すべてがジブリの世界観、そして、宮崎駿が掲げるコンセプトを忠実に守るジブリ美術館ですが、特に子供たちがその魅力を感じることができるのは、併設されたカフェ「麦わらぼうし」ではないでしょうか。季節ごとに発表される新メニューはもちろん、定番メニューの秀逸さは、ぜひ見習いたいところです。例えば、「ふぞろいイチゴのショートケーキ」はその1つ。スポンジの間にまで生クリームがたっぷりで、名前の通り、不揃いながらもたくさん並んだイチゴがキュートです。このように、メニュー名にあえて“ふぞろい”であることを明記しておけば、コスト削減につながりますし、個性的で印象深いネーミングにもなりますね。
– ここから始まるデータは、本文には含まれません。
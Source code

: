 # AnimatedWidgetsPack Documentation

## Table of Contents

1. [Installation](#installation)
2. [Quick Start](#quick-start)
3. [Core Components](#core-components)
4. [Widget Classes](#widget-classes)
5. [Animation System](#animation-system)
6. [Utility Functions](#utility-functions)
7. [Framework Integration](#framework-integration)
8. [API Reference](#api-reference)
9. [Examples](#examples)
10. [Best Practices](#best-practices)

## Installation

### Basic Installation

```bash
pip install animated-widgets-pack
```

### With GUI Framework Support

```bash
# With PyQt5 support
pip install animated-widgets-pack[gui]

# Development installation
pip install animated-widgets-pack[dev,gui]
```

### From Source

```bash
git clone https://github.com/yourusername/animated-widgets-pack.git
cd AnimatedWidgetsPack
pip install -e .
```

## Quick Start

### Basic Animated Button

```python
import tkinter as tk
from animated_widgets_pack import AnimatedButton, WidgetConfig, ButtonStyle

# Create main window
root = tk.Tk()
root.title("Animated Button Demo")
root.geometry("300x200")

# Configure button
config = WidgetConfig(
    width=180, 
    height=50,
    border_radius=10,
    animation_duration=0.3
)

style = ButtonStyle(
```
そのほか、「くいしんぼうのカツサンド」や「麦わらぼうしのチョコパフェ」も大人気。想像を超えるボリュームに、子供たちは見るだけで大興奮してしまうようです。しかも、“大きい”ということは、親子一緒にシェアして食べられるということ。1つのお皿から、美味しいものをみんなで食べられることは、お出かけした思い出の“共有”につながり、絆も深まりそうです。この辺りも、メニュー名や盛り付けにこだわるだけでなく、食べるシチュエーションやその後の話題づくりまでを想定した、巧みなマーケティングと言えるでしょう。

“リアルな実体験”こそが、想像力の翼になる

ジブリ美術館は、黙って鑑賞する普通の美術館ではありません。もちろんジブリ作品を見て楽しむこともできますが、一番の特徴は、子供たちの思い出として強く印象に残る、“リアルな実体験型”の展示物があることです。まずは、この美術館の代名詞とも言える人気作品『となりのトトロ』に登場する人気キャラクター、ネコバス。専用スペースの「ネコバスルーム」には、小学生以下なら遊べる、実物大(?)よりちょっと小さめのネコバスが用意されています。ふわふわのネコバスは、中に入っても、上に乗ってもOK。物語でしか会えないと思っていたネコバスに実際に乗れるなんて、大人でもうらやましくなる体験ですね。次に、ネコバスルームの脇から螺旋階段を上ってたどり着く場所は、なんと屋上庭園。ここでは、『天空の城ラピュタ』に登場したロボット兵がお出迎えしてくれます。その大きさは、約5メートル! 近くには、ラピュタを操作するために使った黒い石も設置してあり、誰もが登場人物の気分に浸れます。また、中庭には、薪割り小屋や本物の井戸水を飲むことができる手こぎポンプ式の井戸もあり、そこかしこに細かな美術設計がされているのです。ジブリの世界観が損なわれることのない、このリアルさだからこそ生まれる豊かな感情は、子供たちのインスピレーションを刺激し、遊びながら想像力を育んでくれることでしょう。

さいごに

いかがでしたか? 来館者の満足をマーケティング目線でしっかりと考えつつも、手抜きなくジブリアニメの再現を心がける。これこそが人気の秘訣であり、子供たちに大きな夢を描かせる原動力となり得るのかもしれませんね。